*** Records for this exercise ***

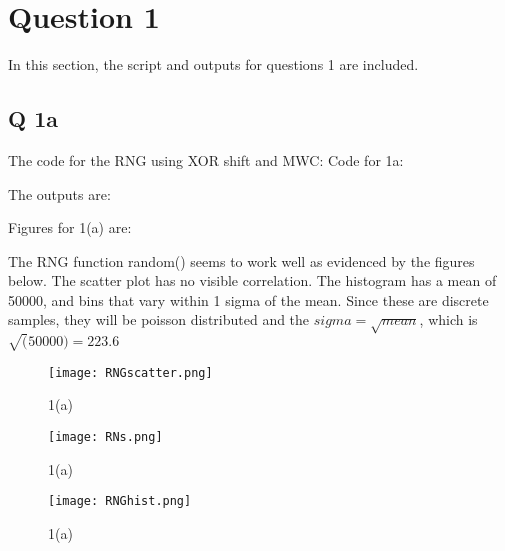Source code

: 

\section{Question 1}

In this section, the script and outputs for questions 1 are included. 
 

\subsection{Q 1a}
The code for the RNG using XOR shift and MWC: Code for 1a:


The outputs are:


Figures for 1(a) are:

The RNG function random() seems to work well as evidenced by the figures below. The scatter plot has no visible correlation. The histogram has a mean of 50000, and bins that vary within 1 sigma of the mean. Since these are discrete samples, they will be poisson distributed and the $ sigma = \sqrt{mean}$, which is $\sqrt(50000) = 223.6$

\begin{figure}[h!]
  \centering
  \texttt{[image: RNGscatter.png]}
  \caption{1(a)}
  \label{fig:fig1}
\end{figure}

\begin{figure}[h!]
  \centering
  \texttt{[image: RNs.png]}
  \caption{1(a)}
  \label{fig:fig2}
\end{figure}

\begin{figure}[h!]
  \centering
  \texttt{[image: RNGhist.png]}
  \caption{1(a)}
  \label{fig:fig2}
\end{figure}



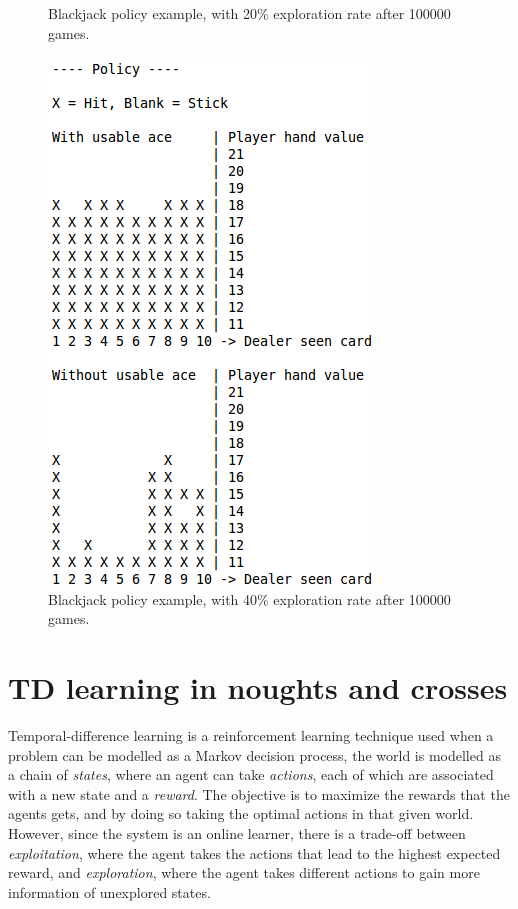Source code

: \documentclass[12pt]{article}
\begin{document}
\begin{figure}[htbp!]
\begin{minipage}[t]{0.3\linewidth}
	\caption{Blackjack policy example, with 20\% exploration rate after 100000 games.}
	\label{fig:blackjack_0_2_Q}
\end{minipage}
\quad
\begin{minipage}[t]{0.3\linewidth}
	\includegraphics[scale=0.35]{images/blackjack_0_4_Q}
	\caption{Blackjack policy example, with 40\% exploration rate after 100000 games.}
	\label{fig:blackjack_0_4_Q}
\end{minipage}
\end{figure}

\section{TD learning in noughts and crosses}
\label{sec:td_ttt}

Temporal-difference learning\cite{Sutton1998} is a reinforcement learning technique used when a problem can be modelled as a Markov decision process, the world is modelled as a chain of \emph{states}, where an agent can take \emph{actions}, each of which are associated with a new state and a \emph{reward}.
The objective is to maximize the rewards that the agents gets, and by doing so taking the optimal actions in that given world.
However, since the system is an online learner, there is a trade-off between \emph{exploitation}, where the agent takes the actions that lead to the highest expected reward, and \emph{exploration}, where the agent takes different actions to gain more information of unexplored states.
\end{document}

*** End of Records for this exercise ***

Each record above must be retyped exactly. Omit the pictures.

_Response to the exercise_:
Source code

: 

\section{Question 1}

In this section, the script and outputs for questions 1 are included. 
 

\subsection{Q 1a}
The code for the RNG using XOR shift and MWC: Code for 1a:


The outputs are:


Figures for 1(a) are:

The RNG function random() seems to work well as evidenced by the figures below. The scatter plot has no visible correlation. The histogram has a mean of 50000, and bins that vary within 1 sigma of the mean. Since these are discrete samples, they will be poisson distributed and the $ sigma = \sqrt{mean}$, which is $\sqrt(50000) = 223.6$

\begin{figure}[h!]
  \centering
  \texttt{[image: RNGscatter.png]}
  \caption{1(a)}
  \label{fig:fig1}
\end{figure}

\begin{figure}[h!]
  \centering
  \texttt{[image: RNs.png]}
  \caption{1(a)}
  \label{fig:fig2}
\end{figure}

\begin{figure}[h!]
  \centering
  \texttt{[image: RNGhist.png]}
  \caption{1(a)}
  \label{fig:fig2}
\end{figure}



Source code

: \documentclass[12pt]{article}
\begin{document}
\begin{figure}[htbp!]
\begin{minipage}[t]{0.3\linewidth}
	\caption{Blackjack policy example, with 20\% exploration rate after 100000 games.}
	\label{fig:blackjack_0_2_Q}
\end{minipage}
\quad
\begin{minipage}[t]{0.3\linewidth}
	\includegraphics[scale=0.35]{images/blackjack_0_4_Q}
	\caption{Blackjack policy example, with 40\% exploration rate after 100000 games.}
	\label{fig:blackjack_0_4_Q}
\end{minipage}
\end{figure}

\section{TD learning in noughts and crosses}
\label{sec:td_ttt}

Temporal-difference learning\cite{Sutton1998} is a reinforcement learning technique used when a problem can be modelled as a Markov decision process, the world is modelled as a chain of \emph{states}, where an agent can take \emph{actions}, each of which are associated with a new state and a \emph{reward}.
The objective is to maximize the rewards that the agents gets, and by doing so taking the optimal actions in that given world.
However, since the system is an online learner, there is a trade-off between \emph{exploitation}, where the agent takes the actions that lead to the highest expected reward, and \emph{exploration}, where the agent takes different actions to gain more information of unexplored states.
\end{document}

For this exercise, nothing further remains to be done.